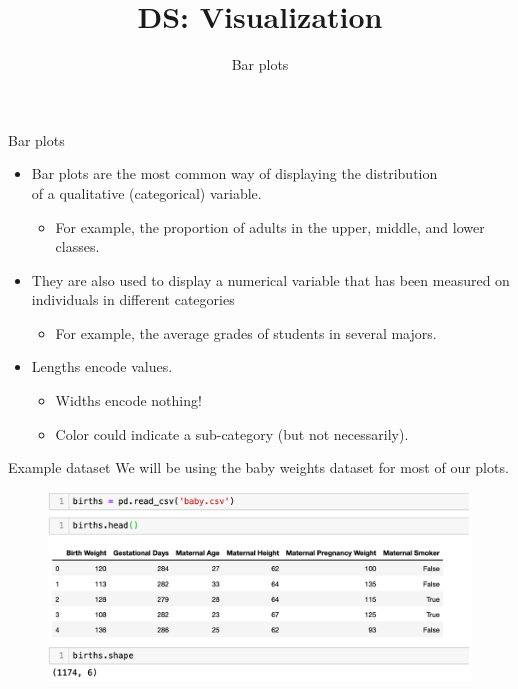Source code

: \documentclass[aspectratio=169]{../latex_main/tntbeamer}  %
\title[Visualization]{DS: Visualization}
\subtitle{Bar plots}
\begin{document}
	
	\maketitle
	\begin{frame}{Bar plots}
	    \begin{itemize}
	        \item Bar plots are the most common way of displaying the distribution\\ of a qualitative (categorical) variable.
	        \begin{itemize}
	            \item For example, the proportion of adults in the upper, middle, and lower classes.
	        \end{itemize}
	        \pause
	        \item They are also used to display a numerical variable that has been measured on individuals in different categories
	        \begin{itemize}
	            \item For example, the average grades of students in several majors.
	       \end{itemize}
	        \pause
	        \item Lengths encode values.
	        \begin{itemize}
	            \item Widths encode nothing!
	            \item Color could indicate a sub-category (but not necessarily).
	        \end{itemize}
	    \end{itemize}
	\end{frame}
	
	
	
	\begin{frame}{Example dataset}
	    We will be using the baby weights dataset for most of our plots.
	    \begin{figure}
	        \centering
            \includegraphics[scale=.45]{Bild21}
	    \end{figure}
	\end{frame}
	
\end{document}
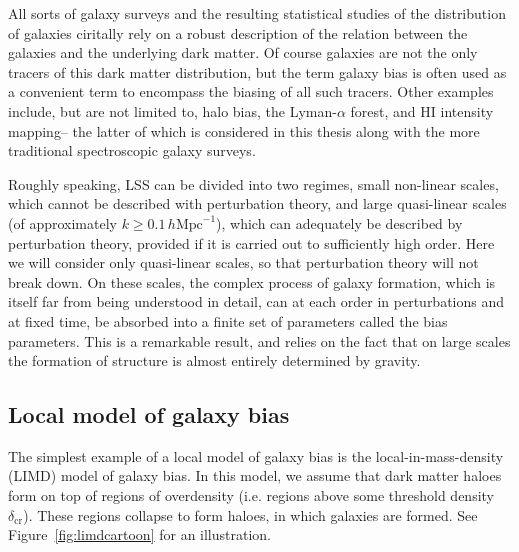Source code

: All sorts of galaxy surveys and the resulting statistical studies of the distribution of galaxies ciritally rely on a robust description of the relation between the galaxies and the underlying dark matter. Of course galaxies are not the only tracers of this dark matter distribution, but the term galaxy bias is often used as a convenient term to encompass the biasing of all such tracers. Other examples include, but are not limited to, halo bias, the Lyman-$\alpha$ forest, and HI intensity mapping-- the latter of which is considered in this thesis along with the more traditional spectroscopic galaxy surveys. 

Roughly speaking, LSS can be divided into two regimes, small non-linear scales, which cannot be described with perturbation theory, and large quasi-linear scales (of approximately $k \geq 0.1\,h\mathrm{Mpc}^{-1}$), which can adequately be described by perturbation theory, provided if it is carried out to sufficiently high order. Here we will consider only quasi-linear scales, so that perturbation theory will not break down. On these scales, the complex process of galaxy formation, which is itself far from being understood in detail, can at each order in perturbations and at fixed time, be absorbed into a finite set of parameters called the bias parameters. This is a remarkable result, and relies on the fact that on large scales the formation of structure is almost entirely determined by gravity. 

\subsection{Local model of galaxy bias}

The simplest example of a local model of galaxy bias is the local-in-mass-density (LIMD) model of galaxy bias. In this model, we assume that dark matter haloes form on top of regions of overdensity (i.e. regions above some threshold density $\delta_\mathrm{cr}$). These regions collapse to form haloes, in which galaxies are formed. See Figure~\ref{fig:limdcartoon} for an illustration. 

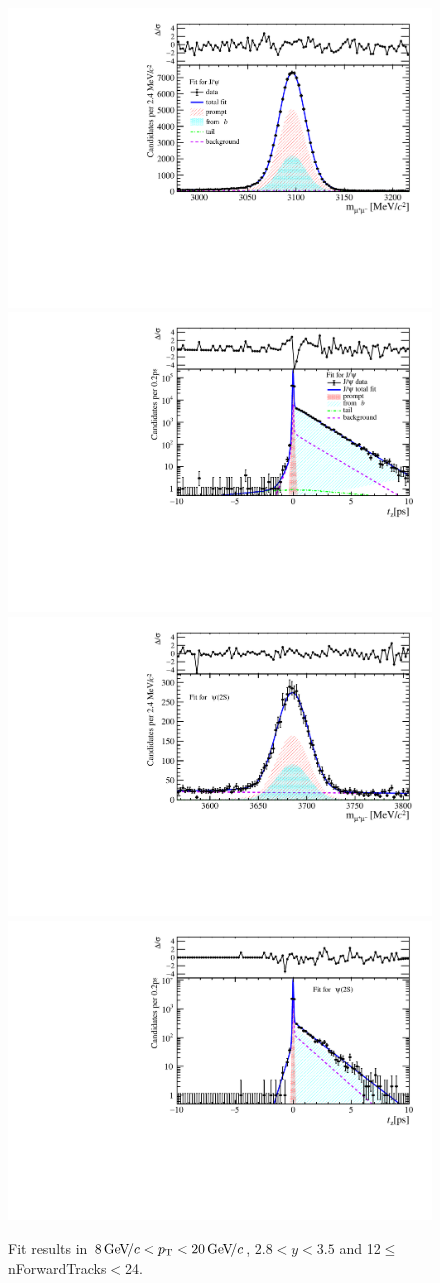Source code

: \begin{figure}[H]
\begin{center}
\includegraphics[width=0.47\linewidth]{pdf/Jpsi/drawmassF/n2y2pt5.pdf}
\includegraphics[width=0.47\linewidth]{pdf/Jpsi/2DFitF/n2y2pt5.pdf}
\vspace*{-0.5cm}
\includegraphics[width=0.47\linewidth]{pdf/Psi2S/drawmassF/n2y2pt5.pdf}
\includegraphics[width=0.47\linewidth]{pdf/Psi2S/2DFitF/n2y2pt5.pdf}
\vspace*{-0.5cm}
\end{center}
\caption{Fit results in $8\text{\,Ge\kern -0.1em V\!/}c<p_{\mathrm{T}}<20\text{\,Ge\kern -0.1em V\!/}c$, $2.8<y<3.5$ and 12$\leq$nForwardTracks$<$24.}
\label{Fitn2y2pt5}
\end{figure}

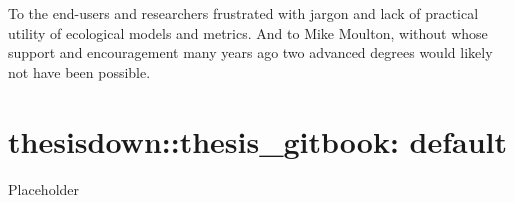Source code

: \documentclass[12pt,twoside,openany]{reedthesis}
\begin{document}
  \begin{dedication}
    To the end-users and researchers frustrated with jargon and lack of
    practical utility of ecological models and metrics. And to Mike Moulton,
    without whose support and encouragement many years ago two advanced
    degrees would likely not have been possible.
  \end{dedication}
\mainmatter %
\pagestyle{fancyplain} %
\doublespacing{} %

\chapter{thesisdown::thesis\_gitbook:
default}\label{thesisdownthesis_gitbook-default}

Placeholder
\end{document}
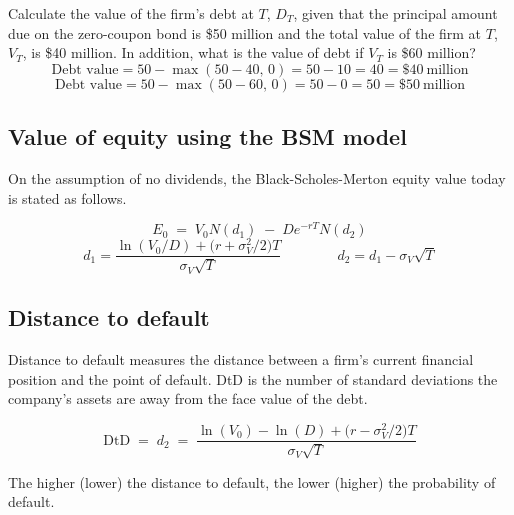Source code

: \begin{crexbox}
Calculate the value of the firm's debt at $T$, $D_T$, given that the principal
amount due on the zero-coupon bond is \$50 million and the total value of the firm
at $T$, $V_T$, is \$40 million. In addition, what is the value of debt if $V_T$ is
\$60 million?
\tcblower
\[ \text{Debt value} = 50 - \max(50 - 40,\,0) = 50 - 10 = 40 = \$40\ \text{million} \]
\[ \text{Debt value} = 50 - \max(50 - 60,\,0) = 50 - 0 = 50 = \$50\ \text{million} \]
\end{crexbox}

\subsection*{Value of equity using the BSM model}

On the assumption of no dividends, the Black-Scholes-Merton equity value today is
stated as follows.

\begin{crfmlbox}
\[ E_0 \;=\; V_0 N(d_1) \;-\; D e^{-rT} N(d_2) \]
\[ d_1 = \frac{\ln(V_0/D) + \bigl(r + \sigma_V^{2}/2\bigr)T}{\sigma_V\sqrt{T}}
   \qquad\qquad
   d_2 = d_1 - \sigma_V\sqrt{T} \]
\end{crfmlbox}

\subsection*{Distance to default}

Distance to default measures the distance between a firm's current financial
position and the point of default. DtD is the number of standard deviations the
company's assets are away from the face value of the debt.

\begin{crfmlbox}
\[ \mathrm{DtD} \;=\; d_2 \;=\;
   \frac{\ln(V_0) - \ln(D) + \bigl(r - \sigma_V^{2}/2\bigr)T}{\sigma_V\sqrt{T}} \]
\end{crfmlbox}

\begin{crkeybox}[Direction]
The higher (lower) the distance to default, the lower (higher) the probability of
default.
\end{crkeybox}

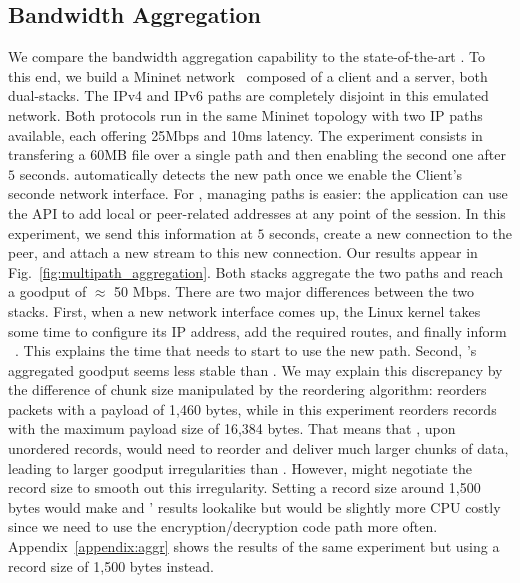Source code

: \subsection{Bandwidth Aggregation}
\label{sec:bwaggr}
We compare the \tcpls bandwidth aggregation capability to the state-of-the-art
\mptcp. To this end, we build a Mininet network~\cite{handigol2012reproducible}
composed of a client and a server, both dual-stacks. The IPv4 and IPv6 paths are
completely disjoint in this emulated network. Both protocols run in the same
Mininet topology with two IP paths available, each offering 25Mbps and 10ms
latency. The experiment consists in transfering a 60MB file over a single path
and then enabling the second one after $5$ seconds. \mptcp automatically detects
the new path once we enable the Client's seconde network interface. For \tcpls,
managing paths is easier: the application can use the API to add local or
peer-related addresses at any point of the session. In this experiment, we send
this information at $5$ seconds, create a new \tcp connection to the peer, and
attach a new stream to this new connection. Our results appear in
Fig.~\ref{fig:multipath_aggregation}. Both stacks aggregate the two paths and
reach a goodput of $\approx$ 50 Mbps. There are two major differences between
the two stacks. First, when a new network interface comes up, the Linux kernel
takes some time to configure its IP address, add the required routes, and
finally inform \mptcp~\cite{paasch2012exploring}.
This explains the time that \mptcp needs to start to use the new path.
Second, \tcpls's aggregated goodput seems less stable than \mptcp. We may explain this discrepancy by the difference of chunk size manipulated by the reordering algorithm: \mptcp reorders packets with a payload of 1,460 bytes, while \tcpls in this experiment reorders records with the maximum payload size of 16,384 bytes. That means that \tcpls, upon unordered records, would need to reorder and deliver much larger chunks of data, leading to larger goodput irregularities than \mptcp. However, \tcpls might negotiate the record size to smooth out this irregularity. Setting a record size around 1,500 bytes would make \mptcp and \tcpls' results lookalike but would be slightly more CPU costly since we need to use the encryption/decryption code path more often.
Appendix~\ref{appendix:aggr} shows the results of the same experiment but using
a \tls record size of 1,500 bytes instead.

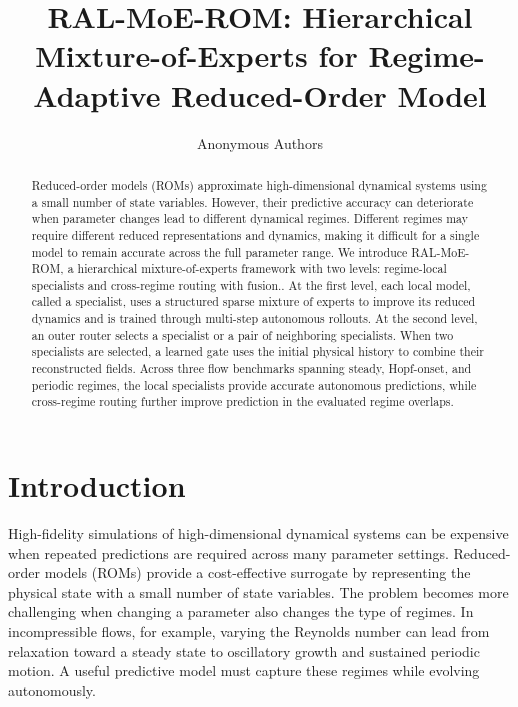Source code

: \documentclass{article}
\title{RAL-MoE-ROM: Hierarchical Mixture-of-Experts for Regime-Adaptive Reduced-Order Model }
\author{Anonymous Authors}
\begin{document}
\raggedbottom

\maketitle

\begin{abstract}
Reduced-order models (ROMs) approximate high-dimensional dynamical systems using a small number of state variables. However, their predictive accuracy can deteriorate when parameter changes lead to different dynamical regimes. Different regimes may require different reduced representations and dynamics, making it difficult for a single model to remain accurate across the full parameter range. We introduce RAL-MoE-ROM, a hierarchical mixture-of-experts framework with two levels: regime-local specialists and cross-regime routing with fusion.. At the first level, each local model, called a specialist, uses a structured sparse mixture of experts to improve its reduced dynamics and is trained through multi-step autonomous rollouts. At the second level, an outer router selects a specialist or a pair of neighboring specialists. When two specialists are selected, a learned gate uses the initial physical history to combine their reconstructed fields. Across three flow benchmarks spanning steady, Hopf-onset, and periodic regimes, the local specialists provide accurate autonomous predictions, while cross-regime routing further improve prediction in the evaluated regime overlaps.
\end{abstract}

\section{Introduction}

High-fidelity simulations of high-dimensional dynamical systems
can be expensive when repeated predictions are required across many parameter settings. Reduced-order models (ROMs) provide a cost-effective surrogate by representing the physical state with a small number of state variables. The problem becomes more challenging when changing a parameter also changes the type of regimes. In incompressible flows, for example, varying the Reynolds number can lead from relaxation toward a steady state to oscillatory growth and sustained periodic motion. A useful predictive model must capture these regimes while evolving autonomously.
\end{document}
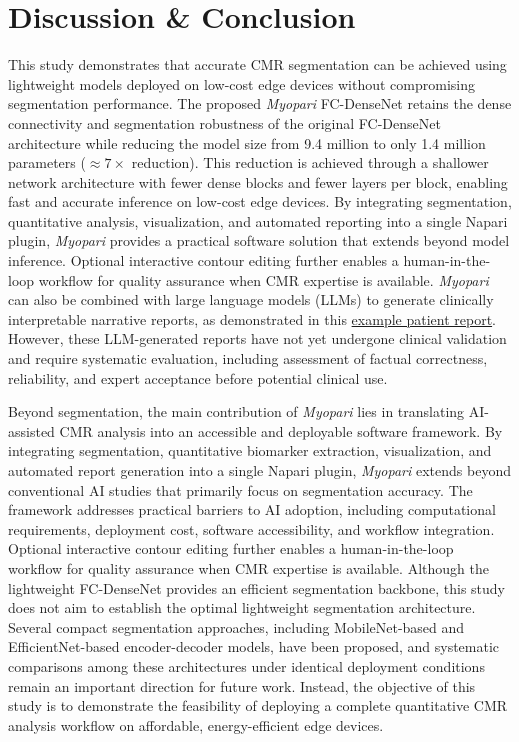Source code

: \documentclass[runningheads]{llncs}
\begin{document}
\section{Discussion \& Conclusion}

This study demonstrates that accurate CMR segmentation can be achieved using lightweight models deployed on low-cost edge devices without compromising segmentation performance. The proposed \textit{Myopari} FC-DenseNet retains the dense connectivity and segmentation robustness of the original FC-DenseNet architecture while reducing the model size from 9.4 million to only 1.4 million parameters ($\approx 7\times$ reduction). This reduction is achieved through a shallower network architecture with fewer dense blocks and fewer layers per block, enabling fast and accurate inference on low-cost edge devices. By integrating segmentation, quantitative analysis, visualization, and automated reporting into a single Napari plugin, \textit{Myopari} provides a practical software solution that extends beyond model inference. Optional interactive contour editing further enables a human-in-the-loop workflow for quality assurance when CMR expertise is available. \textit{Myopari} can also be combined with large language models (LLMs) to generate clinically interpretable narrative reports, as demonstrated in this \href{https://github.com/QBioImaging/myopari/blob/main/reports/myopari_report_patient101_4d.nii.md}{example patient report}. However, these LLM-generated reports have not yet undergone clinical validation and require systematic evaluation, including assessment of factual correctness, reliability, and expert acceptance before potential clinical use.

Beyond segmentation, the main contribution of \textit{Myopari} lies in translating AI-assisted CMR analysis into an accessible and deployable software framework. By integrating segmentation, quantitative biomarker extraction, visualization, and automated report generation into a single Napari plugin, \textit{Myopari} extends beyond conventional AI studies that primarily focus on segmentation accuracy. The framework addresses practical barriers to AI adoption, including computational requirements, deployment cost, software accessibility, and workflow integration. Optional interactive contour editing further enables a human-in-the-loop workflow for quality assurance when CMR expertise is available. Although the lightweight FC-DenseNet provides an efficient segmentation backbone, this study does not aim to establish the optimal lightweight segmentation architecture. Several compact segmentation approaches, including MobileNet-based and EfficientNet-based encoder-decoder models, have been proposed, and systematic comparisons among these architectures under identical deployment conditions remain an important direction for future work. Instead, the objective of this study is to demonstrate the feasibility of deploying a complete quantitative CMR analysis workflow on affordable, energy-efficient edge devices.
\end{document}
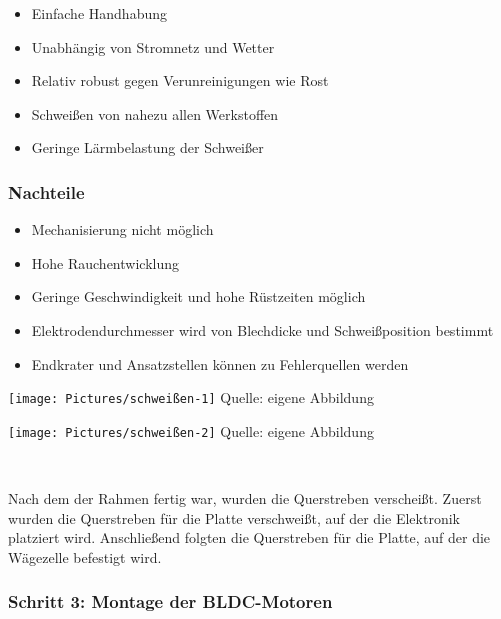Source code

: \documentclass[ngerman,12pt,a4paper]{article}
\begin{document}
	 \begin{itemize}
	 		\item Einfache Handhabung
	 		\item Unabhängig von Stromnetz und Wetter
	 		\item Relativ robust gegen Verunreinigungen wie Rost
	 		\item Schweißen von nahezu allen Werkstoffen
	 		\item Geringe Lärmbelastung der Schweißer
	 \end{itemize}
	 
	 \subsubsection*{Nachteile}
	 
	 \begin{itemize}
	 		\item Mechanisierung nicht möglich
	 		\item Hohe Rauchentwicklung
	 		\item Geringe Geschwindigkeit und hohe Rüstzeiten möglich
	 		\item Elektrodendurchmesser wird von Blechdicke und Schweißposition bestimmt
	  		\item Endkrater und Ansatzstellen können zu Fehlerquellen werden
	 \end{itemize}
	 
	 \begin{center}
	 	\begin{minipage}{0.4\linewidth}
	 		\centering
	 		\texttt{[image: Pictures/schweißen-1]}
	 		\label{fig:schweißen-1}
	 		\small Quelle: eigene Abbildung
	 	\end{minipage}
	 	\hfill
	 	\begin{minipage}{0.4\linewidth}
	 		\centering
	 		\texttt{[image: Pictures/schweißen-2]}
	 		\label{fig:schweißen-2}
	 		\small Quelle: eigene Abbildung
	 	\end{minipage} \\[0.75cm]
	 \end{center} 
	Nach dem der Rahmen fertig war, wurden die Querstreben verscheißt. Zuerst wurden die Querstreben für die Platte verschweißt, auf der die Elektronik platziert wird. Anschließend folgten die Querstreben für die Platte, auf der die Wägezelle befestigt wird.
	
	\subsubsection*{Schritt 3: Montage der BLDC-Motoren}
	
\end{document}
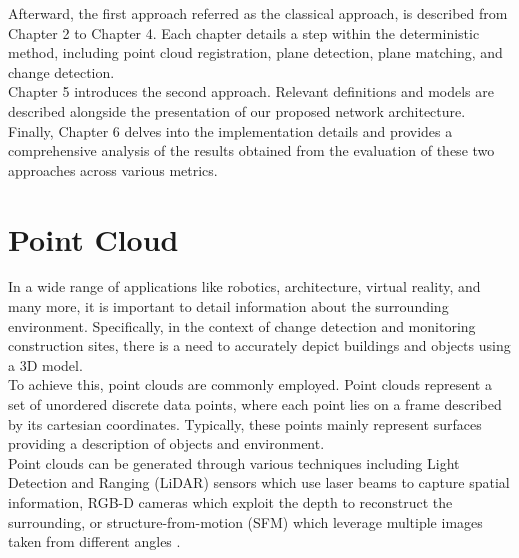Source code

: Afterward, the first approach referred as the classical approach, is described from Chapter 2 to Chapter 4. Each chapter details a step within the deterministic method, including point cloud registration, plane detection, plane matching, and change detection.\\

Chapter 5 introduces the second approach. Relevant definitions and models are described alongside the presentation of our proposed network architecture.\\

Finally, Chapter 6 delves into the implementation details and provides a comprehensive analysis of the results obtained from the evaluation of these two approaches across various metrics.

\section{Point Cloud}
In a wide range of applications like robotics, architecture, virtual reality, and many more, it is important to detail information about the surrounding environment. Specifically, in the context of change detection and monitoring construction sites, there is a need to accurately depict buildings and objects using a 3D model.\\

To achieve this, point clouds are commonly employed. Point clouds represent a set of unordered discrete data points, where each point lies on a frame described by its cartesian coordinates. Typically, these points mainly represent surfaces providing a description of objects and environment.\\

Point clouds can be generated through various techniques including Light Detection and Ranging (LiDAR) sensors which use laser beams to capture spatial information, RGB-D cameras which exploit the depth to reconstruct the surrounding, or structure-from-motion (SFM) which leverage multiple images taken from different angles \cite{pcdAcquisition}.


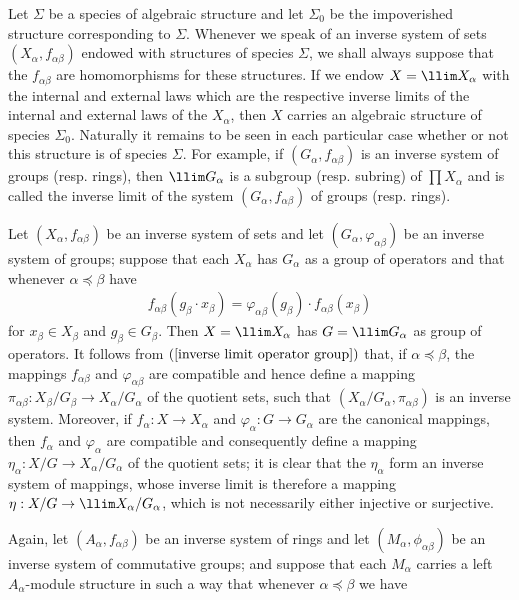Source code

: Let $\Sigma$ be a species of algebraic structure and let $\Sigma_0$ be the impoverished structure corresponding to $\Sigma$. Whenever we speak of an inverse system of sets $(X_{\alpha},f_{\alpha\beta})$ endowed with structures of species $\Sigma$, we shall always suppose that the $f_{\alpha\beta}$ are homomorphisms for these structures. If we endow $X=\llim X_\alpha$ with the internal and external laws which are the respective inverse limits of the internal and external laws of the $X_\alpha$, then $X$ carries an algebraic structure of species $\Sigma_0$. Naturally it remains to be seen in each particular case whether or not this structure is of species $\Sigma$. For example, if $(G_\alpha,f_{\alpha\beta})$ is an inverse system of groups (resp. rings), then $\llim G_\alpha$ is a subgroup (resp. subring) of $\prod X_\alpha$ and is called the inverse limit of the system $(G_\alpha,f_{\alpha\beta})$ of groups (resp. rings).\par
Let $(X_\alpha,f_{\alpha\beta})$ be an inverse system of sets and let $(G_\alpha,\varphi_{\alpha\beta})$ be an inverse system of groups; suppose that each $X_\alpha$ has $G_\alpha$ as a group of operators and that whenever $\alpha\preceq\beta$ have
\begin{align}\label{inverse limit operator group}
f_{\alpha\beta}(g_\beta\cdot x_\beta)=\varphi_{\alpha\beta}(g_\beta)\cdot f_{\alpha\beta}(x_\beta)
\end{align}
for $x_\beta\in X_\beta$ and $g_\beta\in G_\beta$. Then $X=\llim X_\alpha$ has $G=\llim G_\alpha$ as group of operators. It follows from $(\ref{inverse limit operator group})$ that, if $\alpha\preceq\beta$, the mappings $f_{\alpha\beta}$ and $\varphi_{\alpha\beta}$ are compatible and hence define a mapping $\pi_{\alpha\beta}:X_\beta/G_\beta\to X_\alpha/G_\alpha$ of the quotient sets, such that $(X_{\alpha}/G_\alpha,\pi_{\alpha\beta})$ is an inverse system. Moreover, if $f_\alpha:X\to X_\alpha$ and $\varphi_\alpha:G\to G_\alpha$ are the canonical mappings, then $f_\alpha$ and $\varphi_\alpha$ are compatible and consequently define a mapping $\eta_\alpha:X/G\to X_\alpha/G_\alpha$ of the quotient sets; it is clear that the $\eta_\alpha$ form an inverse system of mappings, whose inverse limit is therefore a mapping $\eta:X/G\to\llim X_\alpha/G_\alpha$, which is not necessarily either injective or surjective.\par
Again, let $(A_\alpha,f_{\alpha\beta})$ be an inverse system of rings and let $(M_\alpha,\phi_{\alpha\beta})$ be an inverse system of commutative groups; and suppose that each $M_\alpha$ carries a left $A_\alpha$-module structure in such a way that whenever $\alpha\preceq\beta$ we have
= = = = =
WHAT YOU NEED TO DO:
Please give only the number of lines above that contain the word "information".

WRITTEN SOLUTION:
3